The units in town homes/condos are not completely sealed off. Specifically in the attic, there can be holes between units. Usually this doesn't matter, the holes are not easy to find or see but if one of the units is not properly sealed from the outside, it allows critters to get in which then becomes every unit's problem in the building.


This problem became my building's problem recently with the friendly addition of roof rats. Fortunately for me, my attic only had a few trails that led from one unit to another, but the fact of the matter was they were still a problem, and more than that, they were annoying because I could hear scratching every now and then when I was working in my office.

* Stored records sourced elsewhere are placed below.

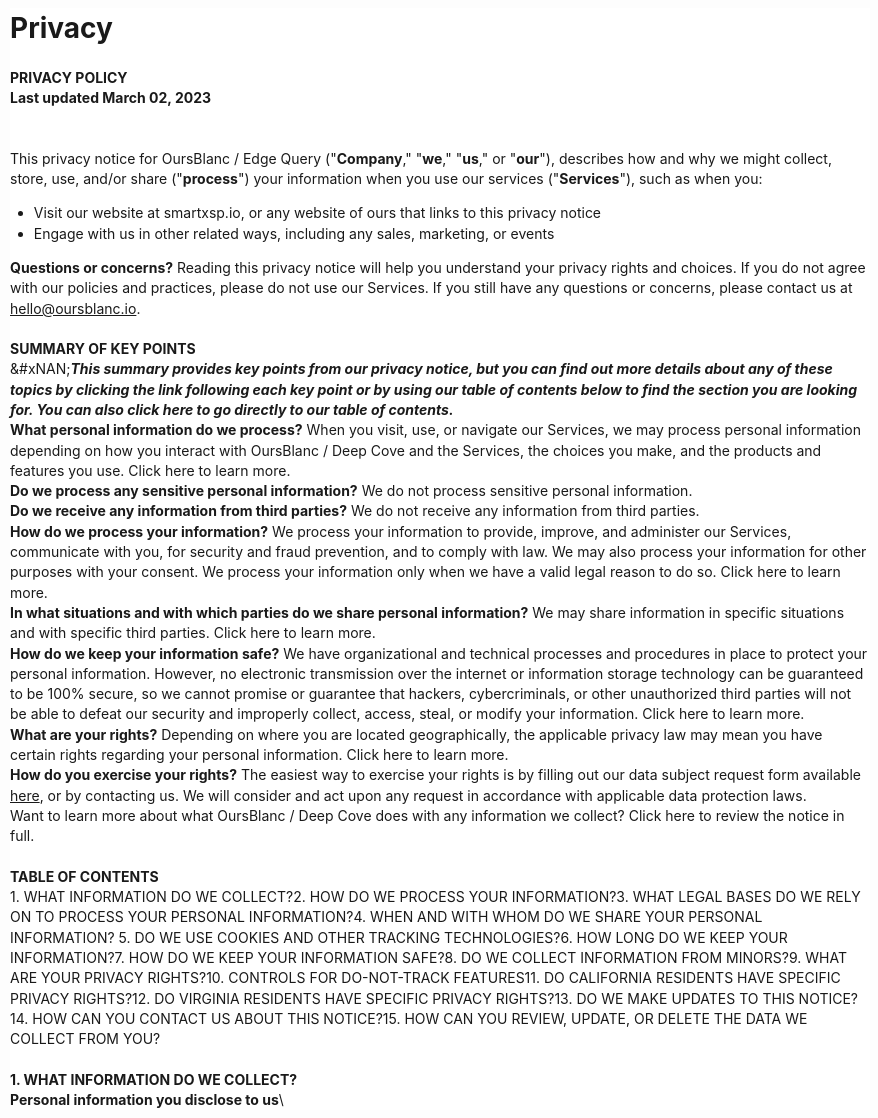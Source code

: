 # Privacy

**PRIVACY POLICY**\
**Last updated March 02, 2023**\
\
\
This privacy notice for OursBlanc / Edge Query ("**Company**," "**we**," "**us**," or "**our**"), describes how and why we might collect, store, use, and/or share ("**process**") your information when you use our services ("**Services**"), such as when you:

* Visit our website at smartxsp.io, or any website of ours that links to this privacy notice
* Engage with us in other related ways, including any sales, marketing, or events

**Questions or concerns?** Reading this privacy notice will help you understand your privacy rights and choices. If you do not agree with our policies and practices, please do not use our Services. If you still have any questions or concerns, please contact us at hello@oursblanc.io.\
\
**SUMMARY OF KEY POINTS**\
&#xNAN;_**This summary provides key points from our privacy notice, but you can find out more details about any of these topics by clicking the link following each key point or by using our table of contents below to find the section you are looking for. You can also click here to go directly to our table of contents.**_\
**What personal information do we process?** When you visit, use, or navigate our Services, we may process personal information depending on how you interact with OursBlanc / Deep Cove and the Services, the choices you make, and the products and features you use. Click here to learn more.\
**Do we process any sensitive personal information?** We do not process sensitive personal information.\
**Do we receive any information from third parties?** We do not receive any information from third parties.\
**How do we process your information?** We process your information to provide, improve, and administer our Services, communicate with you, for security and fraud prevention, and to comply with law. We may also process your information for other purposes with your consent. We process your information only when we have a valid legal reason to do so. Click here to learn more.\
**In what situations and with which parties do we share personal information?** We may share information in specific situations and with specific third parties. Click here to learn more.\
**How do we keep your information safe?** We have organizational and technical processes and procedures in place to protect your personal information. However, no electronic transmission over the internet or information storage technology can be guaranteed to be 100% secure, so we cannot promise or guarantee that hackers, cybercriminals, or other unauthorized third parties will not be able to defeat our security and improperly collect, access, steal, or modify your information. Click here to learn more.\
**What are your rights?** Depending on where you are located geographically, the applicable privacy law may mean you have certain rights regarding your personal information. Click here to learn more.\
**How do you exercise your rights?** The easiest way to exercise your rights is by filling out our data subject request form available [here](https://app.termly.io/notify/852df792-5b52-4e8a-85c8-476097c989b4), or by contacting us. We will consider and act upon any request in accordance with applicable data protection laws.\
Want to learn more about what OursBlanc / Deep Cove does with any information we collect? Click here to review the notice in full.\
\
**TABLE OF CONTENTS**\
1\. WHAT INFORMATION DO WE COLLECT?2. HOW DO WE PROCESS YOUR INFORMATION?3. WHAT LEGAL BASES DO WE RELY ON TO PROCESS YOUR PERSONAL INFORMATION?4. WHEN AND WITH WHOM DO WE SHARE YOUR PERSONAL INFORMATION?   5. DO WE USE COOKIES AND OTHER TRACKING TECHNOLOGIES?6. HOW LONG DO WE KEEP YOUR INFORMATION?7. HOW DO WE KEEP YOUR INFORMATION SAFE?8. DO WE COLLECT INFORMATION FROM MINORS?9. WHAT ARE YOUR PRIVACY RIGHTS?10. CONTROLS FOR DO-NOT-TRACK FEATURES11. DO CALIFORNIA RESIDENTS HAVE SPECIFIC PRIVACY RIGHTS?12. DO VIRGINIA RESIDENTS HAVE SPECIFIC PRIVACY RIGHTS?13. DO WE MAKE UPDATES TO THIS NOTICE?14. HOW CAN YOU CONTACT US ABOUT THIS NOTICE?15. HOW CAN YOU REVIEW, UPDATE, OR DELETE THE DATA WE COLLECT FROM YOU?\
\
**1. WHAT INFORMATION DO WE COLLECT?**\
**Personal information you disclose to us**\
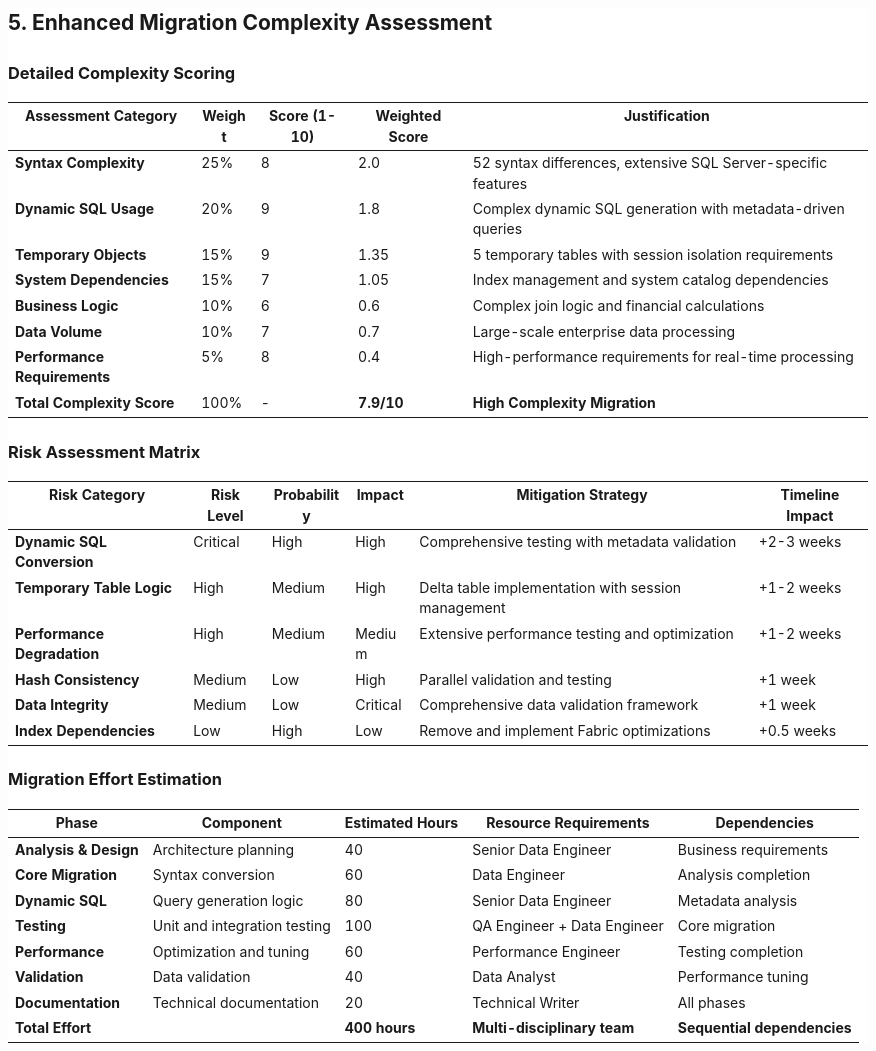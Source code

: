 ## 5. Enhanced Migration Complexity Assessment

### Detailed Complexity Scoring

| Assessment Category | Weight | Score (1-10) | Weighted Score | Justification |
|---------------------|--------|--------------|----------------|---------------|
| **Syntax Complexity** | 25% | 8 | 2.0 | 52 syntax differences, extensive SQL Server-specific features |
| **Dynamic SQL Usage** | 20% | 9 | 1.8 | Complex dynamic SQL generation with metadata-driven queries |
| **Temporary Objects** | 15% | 9 | 1.35 | 5 temporary tables with session isolation requirements |
| **System Dependencies** | 15% | 7 | 1.05 | Index management and system catalog dependencies |
| **Business Logic** | 10% | 6 | 0.6 | Complex join logic and financial calculations |
| **Data Volume** | 10% | 7 | 0.7 | Large-scale enterprise data processing |
| **Performance Requirements** | 5% | 8 | 0.4 | High-performance requirements for real-time processing |
| **Total Complexity Score** | 100% | - | **7.9/10** | **High Complexity Migration** |

### Risk Assessment Matrix

| Risk Category | Risk Level | Probability | Impact | Mitigation Strategy | Timeline Impact |
|---------------|------------|-------------|--------|---------------------|------------------|
| **Dynamic SQL Conversion** | Critical | High | High | Comprehensive testing with metadata validation | +2-3 weeks |
| **Temporary Table Logic** | High | Medium | High | Delta table implementation with session management | +1-2 weeks |
| **Performance Degradation** | High | Medium | Medium | Extensive performance testing and optimization | +1-2 weeks |
| **Hash Consistency** | Medium | Low | High | Parallel validation and testing | +1 week |
| **Data Integrity** | Medium | Low | Critical | Comprehensive data validation framework | +1 week |
| **Index Dependencies** | Low | High | Low | Remove and implement Fabric optimizations | +0.5 weeks |

### Migration Effort Estimation

| Phase | Component | Estimated Hours | Resource Requirements | Dependencies |
|-------|-----------|----------------|----------------------|-------------|
| **Analysis & Design** | Architecture planning | 40 | Senior Data Engineer | Business requirements |
| **Core Migration** | Syntax conversion | 60 | Data Engineer | Analysis completion |
| **Dynamic SQL** | Query generation logic | 80 | Senior Data Engineer | Metadata analysis |
| **Testing** | Unit and integration testing | 100 | QA Engineer + Data Engineer | Core migration |
| **Performance** | Optimization and tuning | 60 | Performance Engineer | Testing completion |
| **Validation** | Data validation | 40 | Data Analyst | Performance tuning |
| **Documentation** | Technical documentation | 20 | Technical Writer | All phases |
| **Total Effort** | | **400 hours** | **Multi-disciplinary team** | **Sequential dependencies** |
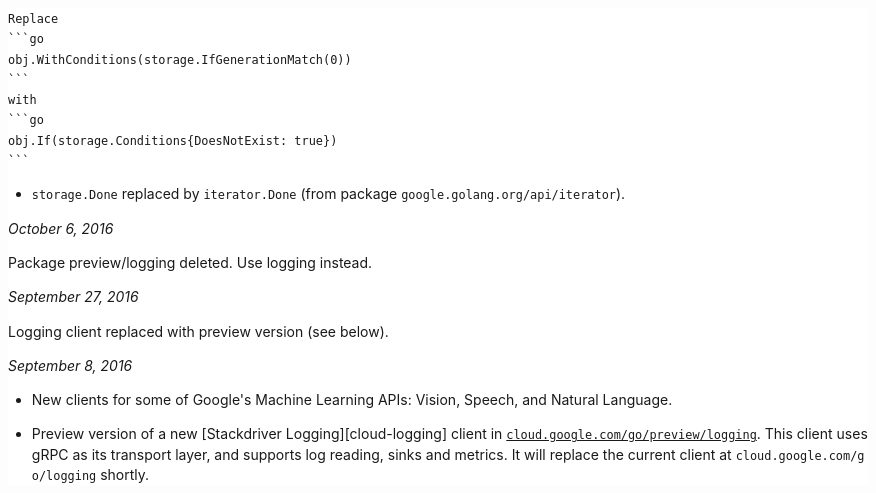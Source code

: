     Replace
    ```go
    obj.WithConditions(storage.IfGenerationMatch(0))
    ```
    with
    ```go
    obj.If(storage.Conditions{DoesNotExist: true})
    ```

* `storage.Done` replaced by `iterator.Done` (from package `google.golang.org/api/iterator`).

_October 6, 2016_

Package preview/logging deleted. Use logging instead.

_September 27, 2016_

Logging client replaced with preview version (see below).

_September 8, 2016_

* New clients for some of Google's Machine Learning APIs: Vision, Speech, and
Natural Language.

* Preview version of a new [Stackdriver Logging][cloud-logging] client in
[`cloud.google.com/go/preview/logging`](https://godoc.org/cloud.google.com/go/preview/logging).
This client uses gRPC as its transport layer, and supports log reading, sinks
and metrics. It will replace the current client at `cloud.google.com/go/logging` shortly.


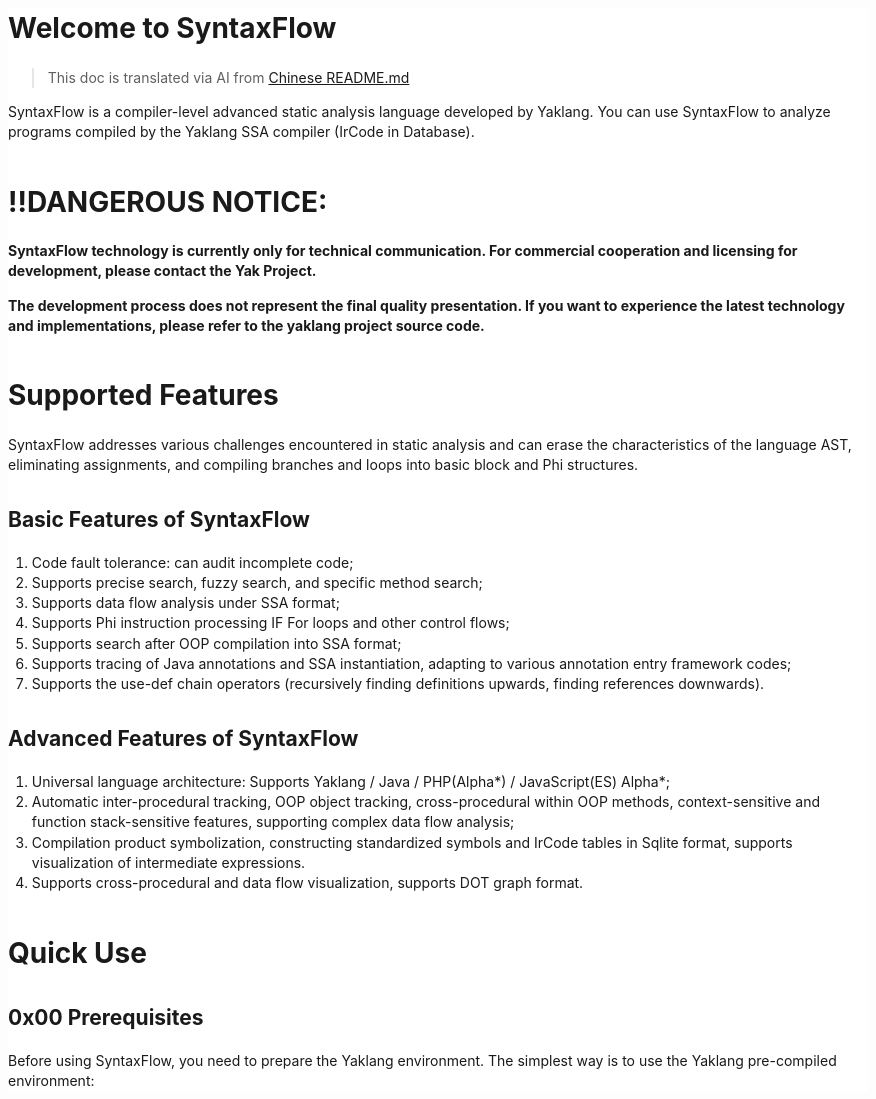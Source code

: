 # Welcome to SyntaxFlow 

> This doc is translated via AI from [Chinese README.md](/README.md)

SyntaxFlow is a compiler-level advanced static analysis language developed by Yaklang. You can use SyntaxFlow to analyze programs compiled by the Yaklang SSA compiler (IrCode in Database).

# !!DANGEROUS NOTICE:

**SyntaxFlow technology is currently only for technical communication. For commercial cooperation and licensing for development, please contact the Yak Project.**

**The development process does not represent the final quality presentation. If you want to experience the latest technology and implementations, please refer to the yaklang project source code.**

# Supported Features

SyntaxFlow addresses various challenges encountered in static analysis and can erase the characteristics of the language AST, eliminating assignments, and compiling branches and loops into basic block and Phi structures.

## Basic Features of SyntaxFlow

1. Code fault tolerance: can audit incomplete code;
2. Supports precise search, fuzzy search, and specific method search;
3. Supports data flow analysis under SSA format;
4. Supports Phi instruction processing IF For loops and other control flows;
5. Supports search after OOP compilation into SSA format;
6. Supports tracing of Java annotations and SSA instantiation, adapting to various annotation entry framework codes;
7. Supports the use-def chain operators (recursively finding definitions upwards, finding references downwards).

## Advanced Features of SyntaxFlow

1. Universal language architecture: Supports Yaklang / Java / PHP(Alpha*) / JavaScript(ES) Alpha*;
2. Automatic inter-procedural tracking, OOP object tracking, cross-procedural within OOP methods, context-sensitive and function stack-sensitive features, supporting complex data flow analysis;
3. Compilation product symbolization, constructing standardized symbols and IrCode tables in Sqlite format, supports visualization of intermediate expressions.
4. Supports cross-procedural and data flow visualization, supports DOT graph format.

# Quick Use

## 0x00 Prerequisites

Before using SyntaxFlow, you need to prepare the Yaklang environment. The simplest way is to use the Yaklang pre-compiled environment:
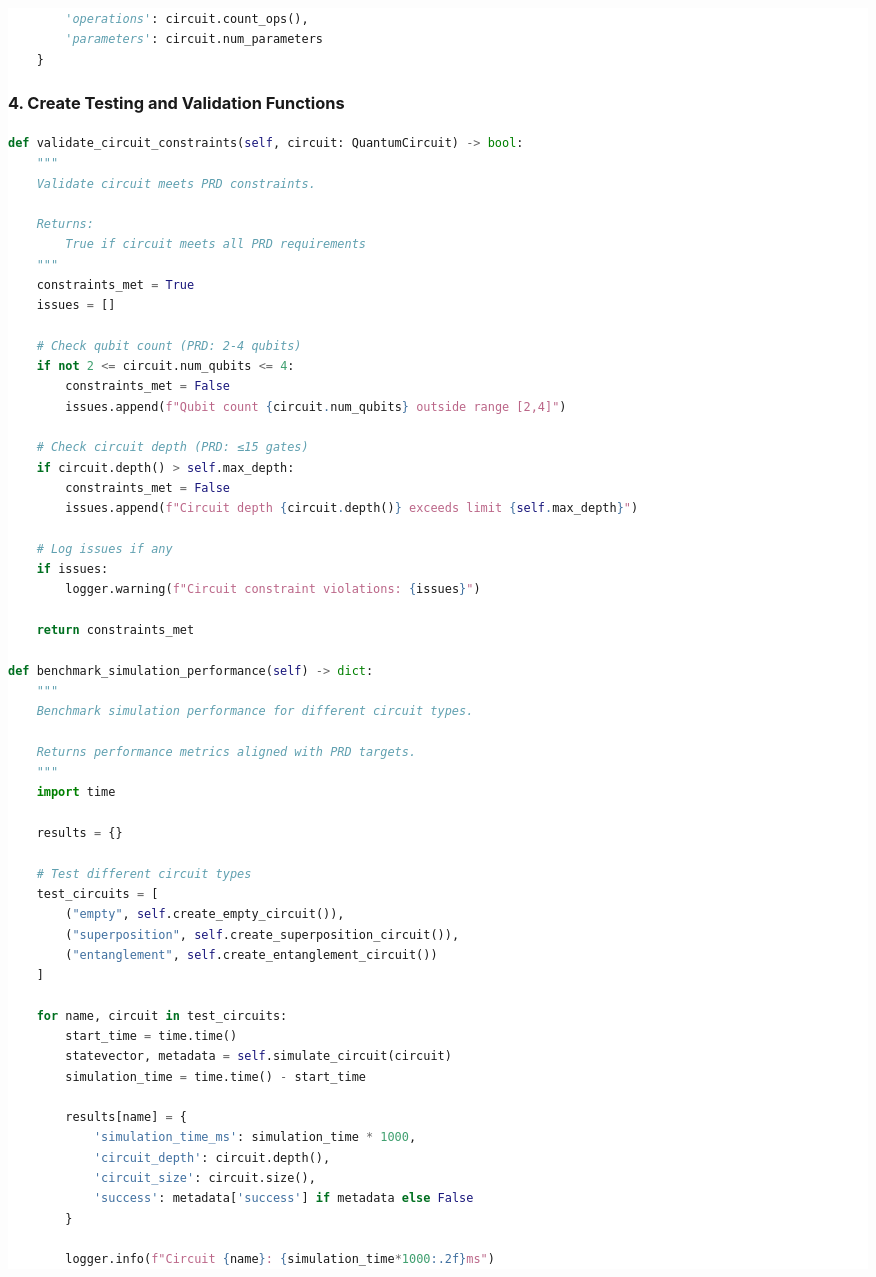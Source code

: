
```python
        'operations': circuit.count_ops(),
        'parameters': circuit.num_parameters
    }
```

### 4. Create Testing and Validation Functions
```python
def validate_circuit_constraints(self, circuit: QuantumCircuit) -> bool:
    """
    Validate circuit meets PRD constraints.
    
    Returns:
        True if circuit meets all PRD requirements
    """
    constraints_met = True
    issues = []
    
    # Check qubit count (PRD: 2-4 qubits)
    if not 2 <= circuit.num_qubits <= 4:
        constraints_met = False
        issues.append(f"Qubit count {circuit.num_qubits} outside range [2,4]")
    
    # Check circuit depth (PRD: ≤15 gates)
    if circuit.depth() > self.max_depth:
        constraints_met = False
        issues.append(f"Circuit depth {circuit.depth()} exceeds limit {self.max_depth}")
    
    # Log issues if any
    if issues:
        logger.warning(f"Circuit constraint violations: {issues}")
    
    return constraints_met

def benchmark_simulation_performance(self) -> dict:
    """
    Benchmark simulation performance for different circuit types.
    
    Returns performance metrics aligned with PRD targets.
    """
    import time
    
    results = {}
    
    # Test different circuit types
    test_circuits = [
        ("empty", self.create_empty_circuit()),
        ("superposition", self.create_superposition_circuit()),
        ("entanglement", self.create_entanglement_circuit())
    ]
    
    for name, circuit in test_circuits:
        start_time = time.time()
        statevector, metadata = self.simulate_circuit(circuit)
        simulation_time = time.time() - start_time
        
        results[name] = {
            'simulation_time_ms': simulation_time * 1000,
            'circuit_depth': circuit.depth(),
            'circuit_size': circuit.size(),
            'success': metadata['success'] if metadata else False
        }
        
        logger.info(f"Circuit {name}: {simulation_time*1000:.2f}ms")
```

To fix the issue, I called a few pest control companies and ended up finding out that there are two things that needed to be done. Seal the exterior and then start trapping. Something interesting during getting quotes was that over the years there has really been very little rodent catching technology. Maybe the only difference is that now there are plastic re-usable traps with jaws nicknamed "T-Rex traps" instead of the traditional wood snap traps. Of it all, the thing that I found most interesting was most companies just checked the traps weekly until there was no activity. There was really no technology or smarts in determining if the trap was snapped outside of manual intervention with the exception of one company, which wanted to put up a Ring camera so they did not have to physically come out or come out sooner if needed. There was nothing more to it really.


From a DIY perspective there were a few different things I could try instead of snap traps, all with pretty poor reviews results or not practical for my situation. The one that I liked the most was the rolling log mouse trap, but this was not a valid solution for me because I was not going to lug a 5 gallon tub of water (with/without rats) up and down my attic and did not have space to do it properly with ramps either. There were also other things like ultrasonic sensors, but they had poor reviews and questionable success rates and the electronic zapper which shocks the rodent dead, but the cost to value was not quite there for me because ideally I would set a few of these.



I ended up deciding I would use a pest control service for the exterior and treatment of the inside of the insulation and cleanup but I would do the snapping myself because honestly, I could check the traps more often and I was using better traps. This is where I started thinking, there has to be a better way.  A part of me went wanted to buy a bunch of the plastic traps and put a limit switch on them or jerry-rig an Amazon button to trigger but that was too much effort. I decided the old fashioned way was good enough and set some T-rex traps and 


When most was said and done, I caught a few of them on the plastic jaws of life and the scratching stopped and entered the final stage -- the waiting stage. You can never be 100% certain everything is gone just by looking but the general consensus is that after two to three weeks of no activity detected you should be good. The method I used was to rake the attic to make I could tell if any trails formed in the insulation and also kept some traps up just in case. This is when I caught an article from twitter. 


During CES one of my favorite Internet of Things (IoT) podcasters Stacey Higginbotham was doing extra articles on new and upcoming tech. Reading one of them, this image caught my eye:



This inspired me to do some digging. I found that there was a company that designs a trap similar to what I was looking for the whole time. It is called the Xignal Rattrap that connects to a LoRa gateway and uses an app to tell you if the trap is armed, un-armed or un-armed with catch. This was what I wanted. This is what I needed. ….. Until I tried to get one. First they are difficult to find via an official retailer from the Xignal website, but when I found a place that sells them they were going for $79.99 for the mouse version and $89.99 for the rat versions not including shipping or tax, per unit. Even then, this pricing does not account for cost of the actual LoRa gateway hardware required which would just add to the costs.


I thought about it for a few moments and realized this would be worth it if I owned a rodent business, had a chronic issue, or I was helping neighbors/family with rodent control, but even then, for the amount spend on one Xignal trap and stuff to make it work, I could get at least 24 T-Rex traps and place them in even more places, and the not even have to worry about re-using them. I could throw them away if they got any catches (I did this) and still be ahead.



In the end, IoT has some pretty valuable use cases. I did not like going into my attic to check these traps because it is a chore and would much prefer some automated way to let me know to go or not. Maybe I was just trying to automate too much though. Was the sales guy who puts the Ring camera in the attic on to something?  It may not be an app notification saying "Pavan 1, Rat 0" but a Ring Stick Up or an Arlo Pro along with my T-Rex traps may be the way to go if I ever run into this issue again. And as an added bonus, I can use the camera for other things after.